*** Block opens ***

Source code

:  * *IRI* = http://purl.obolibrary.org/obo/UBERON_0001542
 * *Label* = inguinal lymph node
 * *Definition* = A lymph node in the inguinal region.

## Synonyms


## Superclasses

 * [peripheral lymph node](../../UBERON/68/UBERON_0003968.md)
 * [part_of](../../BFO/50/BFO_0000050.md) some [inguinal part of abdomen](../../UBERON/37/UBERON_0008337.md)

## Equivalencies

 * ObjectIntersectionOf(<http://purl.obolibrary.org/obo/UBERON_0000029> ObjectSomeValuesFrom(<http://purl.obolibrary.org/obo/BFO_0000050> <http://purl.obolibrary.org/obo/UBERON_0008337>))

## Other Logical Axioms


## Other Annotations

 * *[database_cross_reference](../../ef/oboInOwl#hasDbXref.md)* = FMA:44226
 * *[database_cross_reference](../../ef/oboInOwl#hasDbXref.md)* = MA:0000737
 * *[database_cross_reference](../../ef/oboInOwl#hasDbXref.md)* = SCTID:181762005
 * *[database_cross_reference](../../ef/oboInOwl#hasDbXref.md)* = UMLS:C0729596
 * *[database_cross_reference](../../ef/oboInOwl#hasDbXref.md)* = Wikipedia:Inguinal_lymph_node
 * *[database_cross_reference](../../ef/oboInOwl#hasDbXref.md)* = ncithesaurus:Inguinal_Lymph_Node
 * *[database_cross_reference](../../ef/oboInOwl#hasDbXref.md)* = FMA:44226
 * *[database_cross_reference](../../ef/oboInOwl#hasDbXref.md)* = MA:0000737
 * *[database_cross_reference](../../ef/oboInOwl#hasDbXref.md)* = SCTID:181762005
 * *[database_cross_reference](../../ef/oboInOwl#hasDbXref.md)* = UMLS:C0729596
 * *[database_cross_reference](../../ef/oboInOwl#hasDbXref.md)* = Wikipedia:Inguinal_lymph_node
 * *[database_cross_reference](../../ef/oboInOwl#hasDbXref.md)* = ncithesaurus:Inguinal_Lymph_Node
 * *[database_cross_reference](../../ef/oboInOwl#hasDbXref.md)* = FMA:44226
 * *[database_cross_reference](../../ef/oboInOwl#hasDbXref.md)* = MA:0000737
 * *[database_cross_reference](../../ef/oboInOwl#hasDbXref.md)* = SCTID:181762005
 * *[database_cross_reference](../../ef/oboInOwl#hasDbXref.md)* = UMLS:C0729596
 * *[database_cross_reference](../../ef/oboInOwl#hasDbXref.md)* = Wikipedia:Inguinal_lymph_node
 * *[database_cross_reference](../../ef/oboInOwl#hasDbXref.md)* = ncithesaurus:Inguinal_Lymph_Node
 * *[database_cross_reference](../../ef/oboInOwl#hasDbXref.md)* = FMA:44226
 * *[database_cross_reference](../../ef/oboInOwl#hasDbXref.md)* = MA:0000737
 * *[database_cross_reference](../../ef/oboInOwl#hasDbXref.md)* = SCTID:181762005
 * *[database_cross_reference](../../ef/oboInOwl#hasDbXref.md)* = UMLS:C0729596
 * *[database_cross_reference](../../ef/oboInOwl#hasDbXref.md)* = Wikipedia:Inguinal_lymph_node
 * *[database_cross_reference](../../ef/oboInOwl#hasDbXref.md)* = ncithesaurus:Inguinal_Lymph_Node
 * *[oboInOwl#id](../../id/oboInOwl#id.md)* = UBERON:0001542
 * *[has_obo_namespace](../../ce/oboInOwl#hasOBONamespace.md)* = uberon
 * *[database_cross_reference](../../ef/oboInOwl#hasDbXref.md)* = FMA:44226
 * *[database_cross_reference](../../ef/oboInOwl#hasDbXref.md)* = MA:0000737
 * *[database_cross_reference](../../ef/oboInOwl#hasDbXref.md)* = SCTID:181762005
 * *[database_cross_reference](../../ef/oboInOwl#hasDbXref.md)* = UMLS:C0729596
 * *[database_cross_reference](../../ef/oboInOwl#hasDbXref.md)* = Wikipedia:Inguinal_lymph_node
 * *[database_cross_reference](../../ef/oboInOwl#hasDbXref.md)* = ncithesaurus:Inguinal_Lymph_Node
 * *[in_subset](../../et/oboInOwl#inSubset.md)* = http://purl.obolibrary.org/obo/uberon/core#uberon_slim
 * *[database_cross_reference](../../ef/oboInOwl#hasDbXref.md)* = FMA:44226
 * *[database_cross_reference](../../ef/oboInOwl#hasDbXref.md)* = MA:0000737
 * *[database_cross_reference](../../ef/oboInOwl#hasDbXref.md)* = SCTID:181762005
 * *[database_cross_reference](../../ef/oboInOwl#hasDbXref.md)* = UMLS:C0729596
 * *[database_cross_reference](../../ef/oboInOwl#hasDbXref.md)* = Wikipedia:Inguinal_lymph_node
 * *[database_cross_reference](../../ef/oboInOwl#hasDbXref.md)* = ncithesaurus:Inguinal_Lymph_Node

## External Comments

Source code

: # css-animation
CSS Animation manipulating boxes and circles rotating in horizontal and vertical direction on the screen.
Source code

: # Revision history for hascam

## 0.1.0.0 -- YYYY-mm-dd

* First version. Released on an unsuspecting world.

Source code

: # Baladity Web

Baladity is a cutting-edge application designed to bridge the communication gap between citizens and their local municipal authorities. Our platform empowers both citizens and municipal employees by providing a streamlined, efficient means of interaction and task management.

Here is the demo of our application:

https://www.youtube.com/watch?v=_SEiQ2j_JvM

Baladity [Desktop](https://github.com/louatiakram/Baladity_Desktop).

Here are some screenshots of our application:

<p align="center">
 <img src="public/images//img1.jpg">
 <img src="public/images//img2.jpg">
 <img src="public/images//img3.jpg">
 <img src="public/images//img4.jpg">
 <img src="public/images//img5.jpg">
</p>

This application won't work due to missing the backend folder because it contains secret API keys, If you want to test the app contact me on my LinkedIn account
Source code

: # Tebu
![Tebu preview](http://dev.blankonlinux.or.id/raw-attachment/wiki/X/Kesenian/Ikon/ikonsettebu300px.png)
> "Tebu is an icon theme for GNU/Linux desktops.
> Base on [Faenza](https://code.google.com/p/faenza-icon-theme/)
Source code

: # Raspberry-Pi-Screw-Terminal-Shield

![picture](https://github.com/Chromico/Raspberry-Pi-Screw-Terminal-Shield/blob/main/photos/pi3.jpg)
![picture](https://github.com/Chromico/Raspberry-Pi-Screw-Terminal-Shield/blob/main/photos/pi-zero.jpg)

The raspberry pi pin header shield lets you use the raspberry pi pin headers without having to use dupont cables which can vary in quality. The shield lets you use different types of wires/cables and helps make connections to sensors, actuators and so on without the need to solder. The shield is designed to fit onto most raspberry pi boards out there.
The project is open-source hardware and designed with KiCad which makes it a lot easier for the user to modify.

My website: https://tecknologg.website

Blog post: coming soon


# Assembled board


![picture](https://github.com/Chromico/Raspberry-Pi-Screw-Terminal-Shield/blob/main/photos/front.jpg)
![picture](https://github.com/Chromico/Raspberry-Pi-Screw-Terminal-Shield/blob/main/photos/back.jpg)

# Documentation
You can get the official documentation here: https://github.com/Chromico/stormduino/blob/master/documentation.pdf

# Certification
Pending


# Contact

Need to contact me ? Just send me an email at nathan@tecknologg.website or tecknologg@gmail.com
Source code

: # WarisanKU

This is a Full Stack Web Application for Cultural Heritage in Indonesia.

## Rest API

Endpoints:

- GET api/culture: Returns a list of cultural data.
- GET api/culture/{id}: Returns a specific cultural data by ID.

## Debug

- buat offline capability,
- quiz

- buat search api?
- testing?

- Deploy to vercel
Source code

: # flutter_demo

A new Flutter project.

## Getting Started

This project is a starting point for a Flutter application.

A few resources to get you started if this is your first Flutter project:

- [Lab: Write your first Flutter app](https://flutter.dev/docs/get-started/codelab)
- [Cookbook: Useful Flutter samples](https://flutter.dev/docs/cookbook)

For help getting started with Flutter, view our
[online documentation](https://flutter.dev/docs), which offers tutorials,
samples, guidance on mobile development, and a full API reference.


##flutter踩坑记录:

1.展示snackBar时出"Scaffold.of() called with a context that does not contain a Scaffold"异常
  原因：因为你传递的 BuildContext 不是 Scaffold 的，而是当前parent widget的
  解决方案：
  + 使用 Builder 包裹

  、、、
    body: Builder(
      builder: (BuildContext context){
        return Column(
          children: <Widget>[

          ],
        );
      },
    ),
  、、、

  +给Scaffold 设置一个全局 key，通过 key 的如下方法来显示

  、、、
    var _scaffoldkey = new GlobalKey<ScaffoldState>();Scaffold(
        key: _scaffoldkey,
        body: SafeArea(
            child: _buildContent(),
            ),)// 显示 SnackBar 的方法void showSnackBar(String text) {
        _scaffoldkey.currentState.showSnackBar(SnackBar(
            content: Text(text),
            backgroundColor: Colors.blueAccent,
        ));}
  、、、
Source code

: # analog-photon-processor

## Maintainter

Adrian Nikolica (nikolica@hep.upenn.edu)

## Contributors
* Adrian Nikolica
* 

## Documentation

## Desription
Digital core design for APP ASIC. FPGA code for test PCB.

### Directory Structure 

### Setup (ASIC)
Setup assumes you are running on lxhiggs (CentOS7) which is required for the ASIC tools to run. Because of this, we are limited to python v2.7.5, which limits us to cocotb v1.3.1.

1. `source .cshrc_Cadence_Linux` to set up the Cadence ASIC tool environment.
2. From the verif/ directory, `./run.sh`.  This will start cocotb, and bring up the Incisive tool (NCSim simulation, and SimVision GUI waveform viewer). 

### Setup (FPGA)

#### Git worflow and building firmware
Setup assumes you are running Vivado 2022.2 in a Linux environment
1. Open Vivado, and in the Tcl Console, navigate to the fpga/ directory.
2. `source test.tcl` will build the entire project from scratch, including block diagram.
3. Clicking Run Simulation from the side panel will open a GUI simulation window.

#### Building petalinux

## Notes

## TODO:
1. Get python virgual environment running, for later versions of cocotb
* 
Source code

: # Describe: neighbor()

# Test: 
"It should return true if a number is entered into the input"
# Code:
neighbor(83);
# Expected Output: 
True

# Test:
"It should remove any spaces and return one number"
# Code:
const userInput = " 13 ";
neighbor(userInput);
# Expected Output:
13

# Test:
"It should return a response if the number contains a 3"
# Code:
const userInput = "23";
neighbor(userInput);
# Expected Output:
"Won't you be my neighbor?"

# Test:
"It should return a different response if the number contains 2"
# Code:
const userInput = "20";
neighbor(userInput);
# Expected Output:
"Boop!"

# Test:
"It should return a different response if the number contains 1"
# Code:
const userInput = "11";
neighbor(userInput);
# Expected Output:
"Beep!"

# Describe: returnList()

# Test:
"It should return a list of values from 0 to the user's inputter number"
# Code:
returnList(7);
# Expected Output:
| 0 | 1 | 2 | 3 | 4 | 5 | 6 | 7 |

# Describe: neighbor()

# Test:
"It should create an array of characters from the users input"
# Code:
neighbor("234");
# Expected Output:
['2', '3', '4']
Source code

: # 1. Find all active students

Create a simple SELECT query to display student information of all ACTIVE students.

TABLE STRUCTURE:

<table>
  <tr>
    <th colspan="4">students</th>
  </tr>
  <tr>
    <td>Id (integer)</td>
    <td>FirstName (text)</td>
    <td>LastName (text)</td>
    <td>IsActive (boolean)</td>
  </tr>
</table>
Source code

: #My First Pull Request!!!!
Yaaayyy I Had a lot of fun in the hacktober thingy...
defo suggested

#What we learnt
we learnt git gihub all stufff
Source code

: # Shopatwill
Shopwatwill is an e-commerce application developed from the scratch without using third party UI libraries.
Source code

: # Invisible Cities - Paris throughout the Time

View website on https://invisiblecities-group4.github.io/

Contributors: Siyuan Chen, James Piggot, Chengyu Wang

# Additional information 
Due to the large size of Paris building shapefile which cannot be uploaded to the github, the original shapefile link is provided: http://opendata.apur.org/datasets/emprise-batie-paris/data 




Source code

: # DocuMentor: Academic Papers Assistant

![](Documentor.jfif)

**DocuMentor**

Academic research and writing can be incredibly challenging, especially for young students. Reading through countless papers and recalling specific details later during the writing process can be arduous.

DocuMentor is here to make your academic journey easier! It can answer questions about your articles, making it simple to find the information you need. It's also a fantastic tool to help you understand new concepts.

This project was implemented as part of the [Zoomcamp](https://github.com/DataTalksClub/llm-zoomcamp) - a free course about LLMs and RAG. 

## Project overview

*** Block closes ***

ASSIGNED TASK → Print, from the entries above, the line with "原因：因为你传递的 BuildContext 不是", the line with "neighbor(83);" and all lines between them, exactly and with nothing else.

SOLVED PROBLEM →
  原因：因为你传递的 BuildContext 不是 Scaffold 的，而是当前parent widget的
  解决方案：
  + 使用 Builder 包裹

  、、、
    body: Builder(
      builder: (BuildContext context){
        return Column(
          children: <Widget>[

          ],
        );
      },
    ),
  、、、

  +给Scaffold 设置一个全局 key，通过 key 的如下方法来显示

  、、、
    var _scaffoldkey = new GlobalKey<ScaffoldState>();Scaffold(
        key: _scaffoldkey,
        body: SafeArea(
            child: _buildContent(),
            ),)// 显示 SnackBar 的方法void showSnackBar(String text) {
        _scaffoldkey.currentState.showSnackBar(SnackBar(
            content: Text(text),
            backgroundColor: Colors.blueAccent,
        ));}
  、、、
Source code

: # analog-photon-processor

## Maintainter

Adrian Nikolica (nikolica@hep.upenn.edu)

## Contributors
* Adrian Nikolica
* 

## Documentation

## Desription
Digital core design for APP ASIC. FPGA code for test PCB.

### Directory Structure 

### Setup (ASIC)
Setup assumes you are running on lxhiggs (CentOS7) which is required for the ASIC tools to run. Because of this, we are limited to python v2.7.5, which limits us to cocotb v1.3.1.

1. `source .cshrc_Cadence_Linux` to set up the Cadence ASIC tool environment.
2. From the verif/ directory, `./run.sh`.  This will start cocotb, and bring up the Incisive tool (NCSim simulation, and SimVision GUI waveform viewer). 

### Setup (FPGA)

#### Git worflow and building firmware
Setup assumes you are running Vivado 2022.2 in a Linux environment
1. Open Vivado, and in the Tcl Console, navigate to the fpga/ directory.
2. `source test.tcl` will build the entire project from scratch, including block diagram.
3. Clicking Run Simulation from the side panel will open a GUI simulation window.

#### Building petalinux

## Notes

## TODO:
1. Get python virgual environment running, for later versions of cocotb
* 
Source code

: # Describe: neighbor()

# Test: 
"It should return true if a number is entered into the input"
# Code:
neighbor(83);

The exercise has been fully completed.